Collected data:
◇ ◇ ◇ ◇ ◇
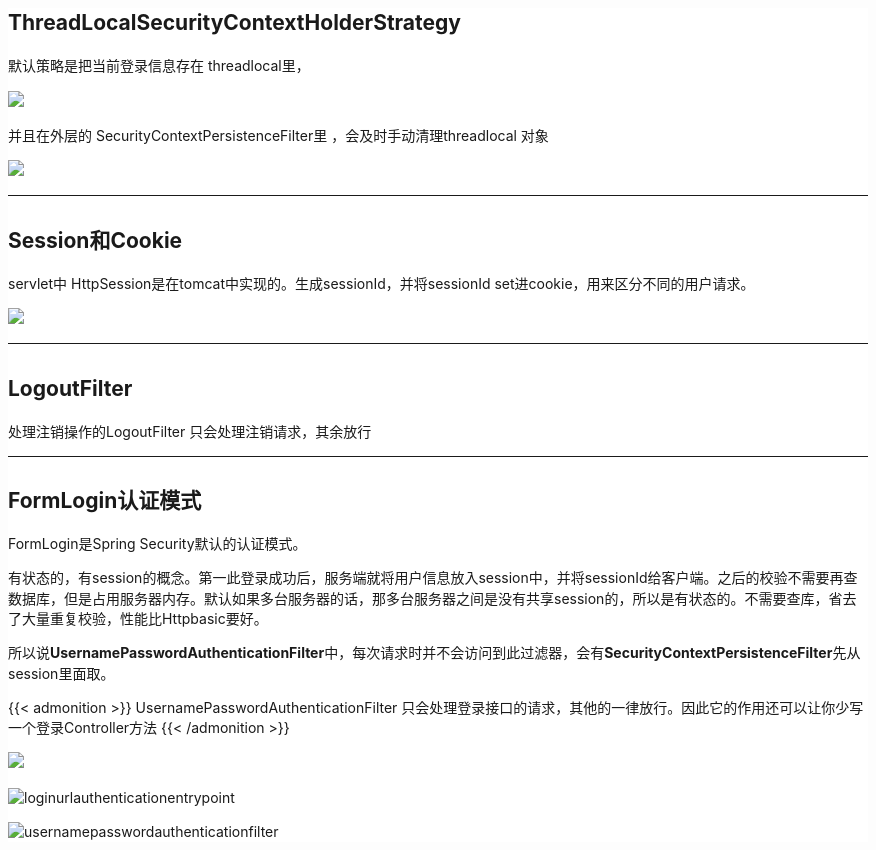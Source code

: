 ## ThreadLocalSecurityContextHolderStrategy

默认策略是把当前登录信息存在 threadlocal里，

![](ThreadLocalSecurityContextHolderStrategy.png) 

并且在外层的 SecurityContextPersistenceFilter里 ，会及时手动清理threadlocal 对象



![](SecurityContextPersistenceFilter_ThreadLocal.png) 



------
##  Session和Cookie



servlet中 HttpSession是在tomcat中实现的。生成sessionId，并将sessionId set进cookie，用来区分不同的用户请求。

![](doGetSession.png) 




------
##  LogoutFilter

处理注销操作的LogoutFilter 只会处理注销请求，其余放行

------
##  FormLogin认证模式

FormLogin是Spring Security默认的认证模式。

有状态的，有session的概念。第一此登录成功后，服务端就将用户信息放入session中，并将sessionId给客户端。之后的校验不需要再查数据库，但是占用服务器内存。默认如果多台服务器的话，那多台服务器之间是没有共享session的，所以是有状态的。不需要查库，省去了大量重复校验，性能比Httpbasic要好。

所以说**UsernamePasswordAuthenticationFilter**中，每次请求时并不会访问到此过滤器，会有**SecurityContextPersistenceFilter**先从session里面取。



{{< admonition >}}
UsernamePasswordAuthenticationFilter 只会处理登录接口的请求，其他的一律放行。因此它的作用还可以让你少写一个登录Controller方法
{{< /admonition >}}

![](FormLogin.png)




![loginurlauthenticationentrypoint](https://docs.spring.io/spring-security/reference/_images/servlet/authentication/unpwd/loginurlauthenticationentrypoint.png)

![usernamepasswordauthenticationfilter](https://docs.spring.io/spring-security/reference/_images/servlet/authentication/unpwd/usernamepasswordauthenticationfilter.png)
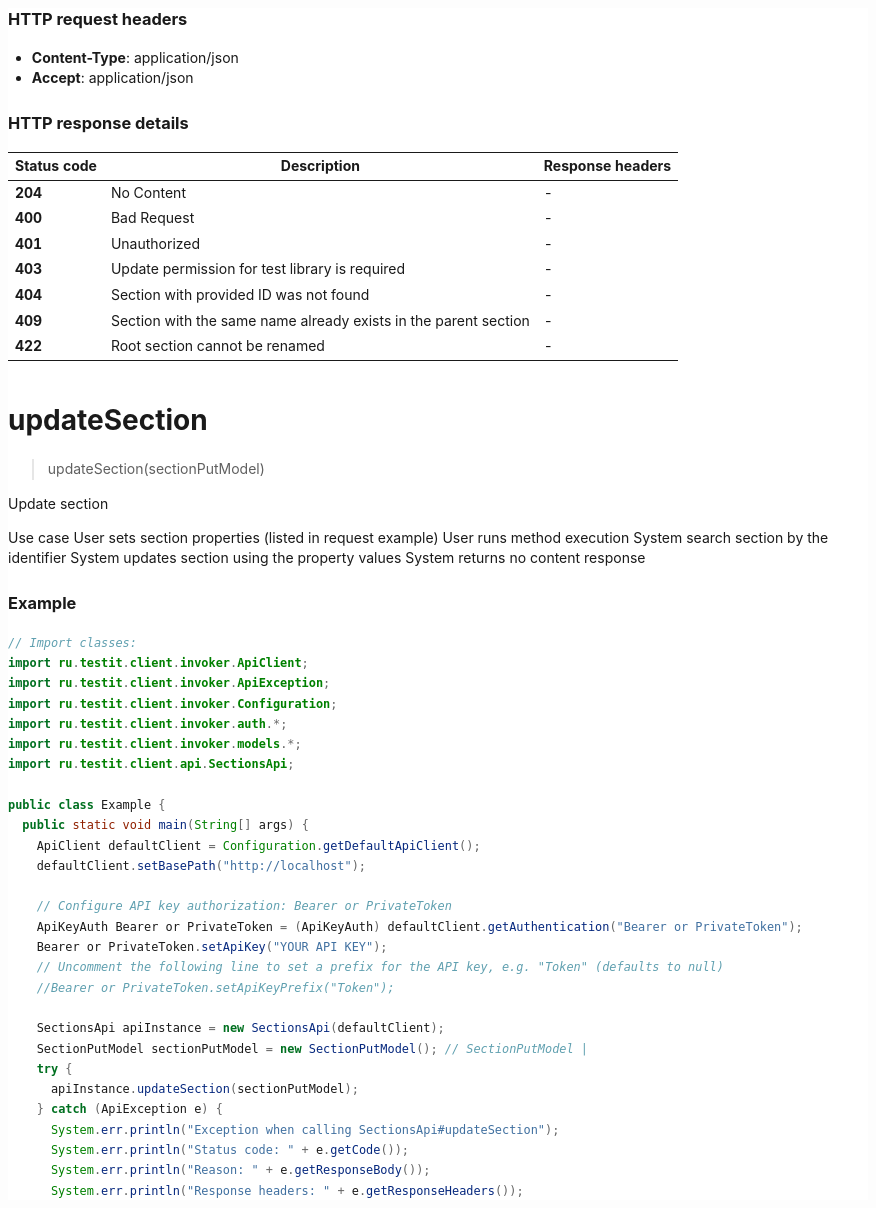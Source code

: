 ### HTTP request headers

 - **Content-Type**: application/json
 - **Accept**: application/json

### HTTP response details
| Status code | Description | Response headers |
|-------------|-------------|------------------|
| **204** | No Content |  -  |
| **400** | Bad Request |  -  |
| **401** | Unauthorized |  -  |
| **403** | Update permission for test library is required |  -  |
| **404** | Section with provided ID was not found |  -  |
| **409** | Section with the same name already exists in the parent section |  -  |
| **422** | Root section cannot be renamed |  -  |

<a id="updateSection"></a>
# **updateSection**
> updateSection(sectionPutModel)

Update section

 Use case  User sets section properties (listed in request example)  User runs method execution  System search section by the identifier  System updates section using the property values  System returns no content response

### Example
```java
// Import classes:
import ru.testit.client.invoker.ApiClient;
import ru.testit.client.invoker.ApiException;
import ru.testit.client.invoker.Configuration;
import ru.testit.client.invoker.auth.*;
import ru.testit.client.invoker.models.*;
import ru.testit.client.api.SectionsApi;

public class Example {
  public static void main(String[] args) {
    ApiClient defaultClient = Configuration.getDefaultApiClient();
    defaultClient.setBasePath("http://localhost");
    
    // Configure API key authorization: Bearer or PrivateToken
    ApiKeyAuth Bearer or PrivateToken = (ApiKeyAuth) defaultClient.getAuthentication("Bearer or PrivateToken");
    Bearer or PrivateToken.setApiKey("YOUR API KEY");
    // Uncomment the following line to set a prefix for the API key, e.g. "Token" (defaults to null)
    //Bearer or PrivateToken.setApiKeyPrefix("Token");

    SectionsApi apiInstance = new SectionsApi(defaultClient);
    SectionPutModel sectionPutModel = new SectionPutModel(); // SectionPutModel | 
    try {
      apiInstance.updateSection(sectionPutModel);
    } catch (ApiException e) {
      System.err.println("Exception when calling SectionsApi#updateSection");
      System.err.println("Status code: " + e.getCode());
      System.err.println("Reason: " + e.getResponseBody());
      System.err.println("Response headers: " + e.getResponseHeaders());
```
◇ ◇ ◇ ◇ ◇
What you should do: Every line above that holds the string "with" should be copied into the answer.

Output below:
| **404** | Section with provided ID was not found |  -  |
| **409** | Section with the same name already exists in the parent section |  -  |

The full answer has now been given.